Following https://forums.developer.nvidia.com/t/how-to-change-cpu-affinity-in-nvidia-smi-topo/190990 and https://stackoverflow.com/questions/55364149/understanding-nvidia-smi-topo-m-output (especially the awesome figure) I am trying to make sense of my output from ‘nvidia-smi topo -m’.
GPU0 GPU1 GPU2 GPU3 mlx5_0 CPU Affinity NUMA Affinity
GPU0 X NV2 NV2 NV2 SYS 0-3,7-9,13-15 0
GPU1 NV2 X NV2 NV2 SYS 0-3,7-9,13-15 0
GPU2 NV2 NV2 X NV2 NODE 24-27,31-33 2
GPU3 NV2 NV2 NV2 X NODE 24-27,31-33 2
mlx5_0 SYS SYS NODE NODE X
This is the output from one of our Volta nodes.
I understand that this is 4 GPUs connected by NVLink across 2 NUMA nodes.

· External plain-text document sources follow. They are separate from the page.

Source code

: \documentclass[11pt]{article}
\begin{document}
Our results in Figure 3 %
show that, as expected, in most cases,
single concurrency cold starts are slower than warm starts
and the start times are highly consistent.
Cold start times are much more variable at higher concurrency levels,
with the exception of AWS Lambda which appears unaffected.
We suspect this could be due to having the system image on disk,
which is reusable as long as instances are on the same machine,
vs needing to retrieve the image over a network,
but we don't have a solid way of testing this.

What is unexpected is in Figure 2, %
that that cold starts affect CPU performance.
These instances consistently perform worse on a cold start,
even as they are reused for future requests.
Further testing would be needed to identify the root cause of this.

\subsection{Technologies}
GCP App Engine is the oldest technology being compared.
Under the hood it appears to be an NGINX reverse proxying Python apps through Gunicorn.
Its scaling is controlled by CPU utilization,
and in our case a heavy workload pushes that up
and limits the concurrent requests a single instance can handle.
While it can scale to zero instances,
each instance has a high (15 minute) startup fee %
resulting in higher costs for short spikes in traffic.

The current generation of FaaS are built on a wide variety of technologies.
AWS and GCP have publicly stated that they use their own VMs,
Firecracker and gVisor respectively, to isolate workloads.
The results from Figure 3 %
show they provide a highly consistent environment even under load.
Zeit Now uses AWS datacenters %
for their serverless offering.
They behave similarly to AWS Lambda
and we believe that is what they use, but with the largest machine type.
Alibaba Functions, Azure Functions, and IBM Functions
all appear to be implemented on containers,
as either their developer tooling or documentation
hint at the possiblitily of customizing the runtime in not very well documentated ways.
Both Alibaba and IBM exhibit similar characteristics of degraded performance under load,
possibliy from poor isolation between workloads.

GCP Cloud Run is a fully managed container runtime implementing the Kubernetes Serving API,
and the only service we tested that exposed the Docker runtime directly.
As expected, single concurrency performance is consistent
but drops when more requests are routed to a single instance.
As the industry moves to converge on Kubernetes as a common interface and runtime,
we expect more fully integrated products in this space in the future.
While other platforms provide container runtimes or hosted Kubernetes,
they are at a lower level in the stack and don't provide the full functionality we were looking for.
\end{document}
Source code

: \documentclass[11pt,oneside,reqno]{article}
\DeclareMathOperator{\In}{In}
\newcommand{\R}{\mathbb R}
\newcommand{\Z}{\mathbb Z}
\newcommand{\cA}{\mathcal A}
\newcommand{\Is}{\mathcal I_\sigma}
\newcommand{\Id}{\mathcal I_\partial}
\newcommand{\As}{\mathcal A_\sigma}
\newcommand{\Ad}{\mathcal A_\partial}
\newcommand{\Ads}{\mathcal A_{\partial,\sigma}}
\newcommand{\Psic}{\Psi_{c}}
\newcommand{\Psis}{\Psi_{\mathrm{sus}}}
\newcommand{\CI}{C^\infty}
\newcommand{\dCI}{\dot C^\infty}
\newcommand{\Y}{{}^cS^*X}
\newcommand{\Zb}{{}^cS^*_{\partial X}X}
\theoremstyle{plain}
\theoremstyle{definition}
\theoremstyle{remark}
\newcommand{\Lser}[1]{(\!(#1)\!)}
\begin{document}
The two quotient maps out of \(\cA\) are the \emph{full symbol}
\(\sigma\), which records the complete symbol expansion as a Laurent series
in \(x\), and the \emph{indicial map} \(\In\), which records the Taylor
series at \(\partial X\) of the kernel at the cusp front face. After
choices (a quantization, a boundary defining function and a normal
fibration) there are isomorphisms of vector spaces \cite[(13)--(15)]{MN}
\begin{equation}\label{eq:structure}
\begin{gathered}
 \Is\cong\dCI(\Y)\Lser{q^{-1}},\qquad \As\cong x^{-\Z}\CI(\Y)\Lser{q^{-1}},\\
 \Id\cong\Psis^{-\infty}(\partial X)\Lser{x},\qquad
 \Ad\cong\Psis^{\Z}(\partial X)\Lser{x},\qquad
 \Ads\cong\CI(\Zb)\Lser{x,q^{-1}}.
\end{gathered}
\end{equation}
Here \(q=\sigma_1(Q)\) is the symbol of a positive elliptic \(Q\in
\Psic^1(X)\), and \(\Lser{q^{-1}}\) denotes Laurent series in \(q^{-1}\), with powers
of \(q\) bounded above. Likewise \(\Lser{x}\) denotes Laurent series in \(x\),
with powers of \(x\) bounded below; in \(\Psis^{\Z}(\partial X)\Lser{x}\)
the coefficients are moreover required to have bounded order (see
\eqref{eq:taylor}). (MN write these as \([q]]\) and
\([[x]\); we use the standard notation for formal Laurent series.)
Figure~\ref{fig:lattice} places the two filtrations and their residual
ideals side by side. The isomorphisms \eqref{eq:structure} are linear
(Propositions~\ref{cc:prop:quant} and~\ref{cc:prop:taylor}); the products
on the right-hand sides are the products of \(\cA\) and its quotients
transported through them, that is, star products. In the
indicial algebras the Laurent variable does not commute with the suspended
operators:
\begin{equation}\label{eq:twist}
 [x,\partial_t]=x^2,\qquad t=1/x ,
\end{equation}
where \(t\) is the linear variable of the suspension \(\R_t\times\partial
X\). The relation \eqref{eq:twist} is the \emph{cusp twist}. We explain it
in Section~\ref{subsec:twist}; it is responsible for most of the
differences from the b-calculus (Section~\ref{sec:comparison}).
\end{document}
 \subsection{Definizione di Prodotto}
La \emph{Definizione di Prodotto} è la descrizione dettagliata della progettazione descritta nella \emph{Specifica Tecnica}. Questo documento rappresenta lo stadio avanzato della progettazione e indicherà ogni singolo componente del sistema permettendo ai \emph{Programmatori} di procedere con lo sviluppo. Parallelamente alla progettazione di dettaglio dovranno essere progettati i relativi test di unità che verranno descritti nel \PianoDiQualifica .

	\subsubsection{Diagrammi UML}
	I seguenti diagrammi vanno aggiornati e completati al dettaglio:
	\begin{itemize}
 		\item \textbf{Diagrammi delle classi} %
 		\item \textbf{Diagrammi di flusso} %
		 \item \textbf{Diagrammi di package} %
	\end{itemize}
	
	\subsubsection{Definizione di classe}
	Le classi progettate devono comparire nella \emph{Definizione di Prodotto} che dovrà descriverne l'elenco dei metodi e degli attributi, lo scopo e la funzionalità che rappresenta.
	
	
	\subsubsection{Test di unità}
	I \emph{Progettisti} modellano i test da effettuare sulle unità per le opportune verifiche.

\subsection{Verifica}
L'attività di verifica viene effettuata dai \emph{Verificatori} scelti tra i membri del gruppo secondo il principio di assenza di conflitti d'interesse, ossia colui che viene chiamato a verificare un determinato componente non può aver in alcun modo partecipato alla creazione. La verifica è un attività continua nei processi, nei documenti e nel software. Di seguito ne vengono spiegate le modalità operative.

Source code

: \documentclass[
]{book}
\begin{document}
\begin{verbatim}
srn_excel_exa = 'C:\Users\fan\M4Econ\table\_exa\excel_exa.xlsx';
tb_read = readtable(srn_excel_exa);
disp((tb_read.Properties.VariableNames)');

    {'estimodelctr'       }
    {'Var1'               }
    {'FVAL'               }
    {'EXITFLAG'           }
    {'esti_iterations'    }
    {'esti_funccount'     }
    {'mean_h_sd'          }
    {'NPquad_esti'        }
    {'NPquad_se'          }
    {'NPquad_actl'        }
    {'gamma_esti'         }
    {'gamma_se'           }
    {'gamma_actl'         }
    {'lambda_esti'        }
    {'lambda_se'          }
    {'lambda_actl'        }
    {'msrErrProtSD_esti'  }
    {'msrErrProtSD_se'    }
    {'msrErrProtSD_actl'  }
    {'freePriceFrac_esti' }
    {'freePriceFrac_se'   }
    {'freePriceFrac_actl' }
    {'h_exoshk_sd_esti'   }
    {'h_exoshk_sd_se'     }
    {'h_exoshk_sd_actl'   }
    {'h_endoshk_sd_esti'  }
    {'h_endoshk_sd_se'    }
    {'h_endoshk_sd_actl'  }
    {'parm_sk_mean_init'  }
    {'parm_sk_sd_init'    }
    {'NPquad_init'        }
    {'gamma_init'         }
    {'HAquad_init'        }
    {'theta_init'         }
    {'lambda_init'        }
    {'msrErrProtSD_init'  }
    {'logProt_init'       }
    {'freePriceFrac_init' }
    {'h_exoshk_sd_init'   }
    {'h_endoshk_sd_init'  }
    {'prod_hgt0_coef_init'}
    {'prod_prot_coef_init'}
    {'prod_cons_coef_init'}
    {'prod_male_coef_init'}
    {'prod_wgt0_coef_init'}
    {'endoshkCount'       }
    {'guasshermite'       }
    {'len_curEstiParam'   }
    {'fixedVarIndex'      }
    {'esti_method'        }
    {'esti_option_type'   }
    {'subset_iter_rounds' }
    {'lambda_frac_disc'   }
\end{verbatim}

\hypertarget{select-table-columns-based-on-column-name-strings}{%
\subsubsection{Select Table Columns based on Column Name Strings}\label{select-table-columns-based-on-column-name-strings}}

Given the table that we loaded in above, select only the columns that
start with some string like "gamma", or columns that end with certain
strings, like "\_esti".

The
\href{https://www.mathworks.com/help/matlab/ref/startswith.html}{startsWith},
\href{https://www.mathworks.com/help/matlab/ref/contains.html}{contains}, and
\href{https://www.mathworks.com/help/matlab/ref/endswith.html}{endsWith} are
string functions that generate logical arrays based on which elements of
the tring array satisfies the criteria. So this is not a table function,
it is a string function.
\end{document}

It is the CPU Affinity column I am trying to get to grips with.
In previous years I had a script passing this output to assign CPU “controllers” for each GPU (which I guess I can still do) but topology seemed more intuitive in those days which CPU was closest to the GPU, because it was consecutive or numerically strided. The above CPU affinity column feels unintuitive, especially as the node has 48 CPUs.
Can you explain that smi output and advise on the best choice of matching the CPU to GPU where the CPU is only acting as controller and the remaining CPUs are doing other tasks in the background?